Per me, il nome di Massimo Rotundo resterà per sempre legato al graphic novel post apocalittico "Il pescatore", sceneggiato da Riccardo Barreiro e pubblicato ne "Gli albi di Orient Exress" dopo essere apparso su rivista nel 1983. Una di quelle letture che lasciano il segno, che si riprendono in mano più volte nel corso degli anni. Mi sono sempre chiesto perché non ne sia nata una intera serie. Ma anche Sera Torbara, del 1987, personaggio di ambientazione storica ottocentesca sceneggiato da Giuseppe Ferrandino, è stato una gioia per gli occhi. Ho apprezzato gli "Ex Libris Eroticis" e naturalmente ho seguito Rotundo in Bonelli su Brendon, Volto Nascosto e Shangai Devil. Sono stato felice di vederlo arrivare a Tex, e quindi lieto di vederlo all'opera su questo nuovo cartonato "alla francese" di Aquila della Notte di cui ha realizzato, oltre ai disegno, anche i colori. "Alla francese" per formato, policromia, scansione narrativa e taglio delle tavole, ma distribuito "all'italiana" in edicola, a un prezzo che, rapportato alle caratteristiche editoriali, è quanto di più concorrenziale si possa desiderare.
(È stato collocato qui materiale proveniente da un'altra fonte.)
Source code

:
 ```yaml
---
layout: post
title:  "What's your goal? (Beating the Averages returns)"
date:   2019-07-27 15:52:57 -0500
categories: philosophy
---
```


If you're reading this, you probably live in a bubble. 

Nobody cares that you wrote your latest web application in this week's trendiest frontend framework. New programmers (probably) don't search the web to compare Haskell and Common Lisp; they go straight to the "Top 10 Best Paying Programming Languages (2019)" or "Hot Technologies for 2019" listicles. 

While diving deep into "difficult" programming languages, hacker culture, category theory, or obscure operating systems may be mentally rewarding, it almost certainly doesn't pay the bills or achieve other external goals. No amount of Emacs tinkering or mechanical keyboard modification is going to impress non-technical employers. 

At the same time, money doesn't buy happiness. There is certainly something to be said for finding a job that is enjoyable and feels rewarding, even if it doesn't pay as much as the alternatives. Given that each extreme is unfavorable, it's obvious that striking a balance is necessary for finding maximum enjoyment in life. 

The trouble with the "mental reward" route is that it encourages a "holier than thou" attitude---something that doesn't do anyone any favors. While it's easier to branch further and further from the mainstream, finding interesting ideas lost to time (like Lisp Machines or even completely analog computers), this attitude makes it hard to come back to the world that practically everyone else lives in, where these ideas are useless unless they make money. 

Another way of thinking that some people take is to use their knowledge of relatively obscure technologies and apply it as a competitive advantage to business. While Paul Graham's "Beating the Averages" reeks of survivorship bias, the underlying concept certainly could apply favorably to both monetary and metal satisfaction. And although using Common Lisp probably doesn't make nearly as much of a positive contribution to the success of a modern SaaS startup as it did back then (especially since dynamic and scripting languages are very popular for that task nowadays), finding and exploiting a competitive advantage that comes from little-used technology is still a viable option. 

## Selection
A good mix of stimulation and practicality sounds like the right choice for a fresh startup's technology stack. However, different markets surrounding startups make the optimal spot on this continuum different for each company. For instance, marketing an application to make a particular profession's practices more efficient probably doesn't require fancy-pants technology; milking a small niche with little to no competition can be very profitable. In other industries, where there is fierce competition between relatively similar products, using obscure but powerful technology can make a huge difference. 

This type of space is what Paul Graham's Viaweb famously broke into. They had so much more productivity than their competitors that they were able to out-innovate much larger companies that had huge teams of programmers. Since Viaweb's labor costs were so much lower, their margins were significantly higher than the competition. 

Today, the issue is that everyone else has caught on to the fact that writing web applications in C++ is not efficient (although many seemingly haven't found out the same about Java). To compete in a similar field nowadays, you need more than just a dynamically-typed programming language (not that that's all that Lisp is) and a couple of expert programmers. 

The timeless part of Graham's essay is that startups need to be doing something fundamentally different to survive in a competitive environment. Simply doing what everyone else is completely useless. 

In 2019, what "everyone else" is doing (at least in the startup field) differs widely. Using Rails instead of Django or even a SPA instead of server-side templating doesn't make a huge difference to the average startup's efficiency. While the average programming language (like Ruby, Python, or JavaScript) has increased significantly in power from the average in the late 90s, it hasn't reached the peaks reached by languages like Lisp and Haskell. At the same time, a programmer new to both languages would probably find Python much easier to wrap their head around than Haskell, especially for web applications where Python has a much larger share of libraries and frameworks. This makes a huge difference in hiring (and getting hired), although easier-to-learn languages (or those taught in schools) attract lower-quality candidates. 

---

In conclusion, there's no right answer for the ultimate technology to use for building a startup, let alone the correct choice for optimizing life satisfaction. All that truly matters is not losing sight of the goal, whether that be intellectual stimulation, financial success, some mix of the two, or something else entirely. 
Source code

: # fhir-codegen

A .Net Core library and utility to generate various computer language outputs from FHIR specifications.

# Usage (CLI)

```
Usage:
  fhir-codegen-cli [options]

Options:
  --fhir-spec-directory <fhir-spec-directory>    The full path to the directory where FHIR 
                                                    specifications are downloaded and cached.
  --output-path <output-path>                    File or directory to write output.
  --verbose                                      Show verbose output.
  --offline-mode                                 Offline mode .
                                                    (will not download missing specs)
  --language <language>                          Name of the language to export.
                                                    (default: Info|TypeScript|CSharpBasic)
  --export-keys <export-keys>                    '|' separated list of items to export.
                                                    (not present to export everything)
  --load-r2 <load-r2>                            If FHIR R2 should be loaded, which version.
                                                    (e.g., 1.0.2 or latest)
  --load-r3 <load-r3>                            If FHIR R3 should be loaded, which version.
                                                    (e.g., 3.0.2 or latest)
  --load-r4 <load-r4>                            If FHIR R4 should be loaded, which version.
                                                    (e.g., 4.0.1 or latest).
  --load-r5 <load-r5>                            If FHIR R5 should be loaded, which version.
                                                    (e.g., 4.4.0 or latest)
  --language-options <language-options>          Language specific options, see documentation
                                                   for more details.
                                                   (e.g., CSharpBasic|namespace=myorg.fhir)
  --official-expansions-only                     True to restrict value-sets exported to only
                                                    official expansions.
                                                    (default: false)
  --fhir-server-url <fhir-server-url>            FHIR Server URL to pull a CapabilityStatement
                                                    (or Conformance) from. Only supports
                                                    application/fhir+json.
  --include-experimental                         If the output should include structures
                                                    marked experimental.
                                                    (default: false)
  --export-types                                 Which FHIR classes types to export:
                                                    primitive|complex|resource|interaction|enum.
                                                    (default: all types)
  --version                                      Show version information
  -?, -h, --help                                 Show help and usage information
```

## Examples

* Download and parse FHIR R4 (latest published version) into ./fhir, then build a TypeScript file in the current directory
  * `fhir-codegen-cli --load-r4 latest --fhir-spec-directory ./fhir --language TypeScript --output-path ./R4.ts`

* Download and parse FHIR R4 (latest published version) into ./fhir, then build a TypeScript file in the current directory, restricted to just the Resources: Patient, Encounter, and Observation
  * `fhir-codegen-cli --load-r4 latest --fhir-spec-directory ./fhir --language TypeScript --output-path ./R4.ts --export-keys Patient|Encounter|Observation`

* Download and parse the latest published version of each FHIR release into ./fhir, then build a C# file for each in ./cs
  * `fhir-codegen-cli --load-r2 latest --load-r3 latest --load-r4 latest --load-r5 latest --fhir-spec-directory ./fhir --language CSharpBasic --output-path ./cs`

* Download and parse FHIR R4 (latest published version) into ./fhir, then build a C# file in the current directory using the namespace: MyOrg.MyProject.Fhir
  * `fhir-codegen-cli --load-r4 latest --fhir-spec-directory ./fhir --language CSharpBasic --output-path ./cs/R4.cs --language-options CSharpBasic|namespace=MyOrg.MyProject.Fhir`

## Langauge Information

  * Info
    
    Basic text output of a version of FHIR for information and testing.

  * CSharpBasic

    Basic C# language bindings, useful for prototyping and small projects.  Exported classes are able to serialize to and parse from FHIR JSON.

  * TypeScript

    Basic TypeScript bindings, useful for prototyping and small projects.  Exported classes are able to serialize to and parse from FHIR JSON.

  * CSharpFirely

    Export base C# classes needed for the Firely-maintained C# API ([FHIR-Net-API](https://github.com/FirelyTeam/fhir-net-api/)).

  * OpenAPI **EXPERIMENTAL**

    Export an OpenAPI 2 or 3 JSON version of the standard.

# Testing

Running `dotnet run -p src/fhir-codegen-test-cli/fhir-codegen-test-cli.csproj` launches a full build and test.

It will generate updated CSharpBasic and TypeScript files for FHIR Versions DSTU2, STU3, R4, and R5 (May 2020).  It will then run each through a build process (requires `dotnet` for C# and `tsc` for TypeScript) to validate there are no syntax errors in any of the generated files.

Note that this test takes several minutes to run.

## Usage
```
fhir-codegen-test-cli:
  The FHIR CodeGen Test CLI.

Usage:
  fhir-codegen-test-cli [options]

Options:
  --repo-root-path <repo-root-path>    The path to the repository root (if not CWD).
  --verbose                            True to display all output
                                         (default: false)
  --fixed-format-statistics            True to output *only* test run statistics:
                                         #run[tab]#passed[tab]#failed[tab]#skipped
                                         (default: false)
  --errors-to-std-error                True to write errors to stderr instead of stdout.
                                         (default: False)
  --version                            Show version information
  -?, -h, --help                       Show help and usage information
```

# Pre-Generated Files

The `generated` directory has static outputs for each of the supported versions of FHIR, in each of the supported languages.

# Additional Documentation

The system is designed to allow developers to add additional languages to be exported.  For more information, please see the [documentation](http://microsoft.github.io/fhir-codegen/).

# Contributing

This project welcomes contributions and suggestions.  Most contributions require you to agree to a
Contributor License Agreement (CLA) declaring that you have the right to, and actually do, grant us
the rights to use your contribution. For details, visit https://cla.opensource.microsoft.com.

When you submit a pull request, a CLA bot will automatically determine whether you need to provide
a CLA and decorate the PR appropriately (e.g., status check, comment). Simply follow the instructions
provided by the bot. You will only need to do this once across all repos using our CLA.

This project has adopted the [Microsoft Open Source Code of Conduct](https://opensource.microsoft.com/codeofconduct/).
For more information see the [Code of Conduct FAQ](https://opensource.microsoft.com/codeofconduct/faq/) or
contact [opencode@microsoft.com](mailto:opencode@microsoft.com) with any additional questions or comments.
La sceneggiatura, firmata dal veterano Pasquale Ruju, è quanto di più classico si possa immaginare: un bandito in fuga in territorio messicano, Tex che lo cattura, un gruppo di bounty killers che fanno comunella per soffiargli la preda prima che venga riportata oltre il confine americano e consegnata a uno sceriffo. Che bello però se il prossimo lavoro di Rotundo fosse una miniserie con protagonista il Pescatore o Sera Torbara.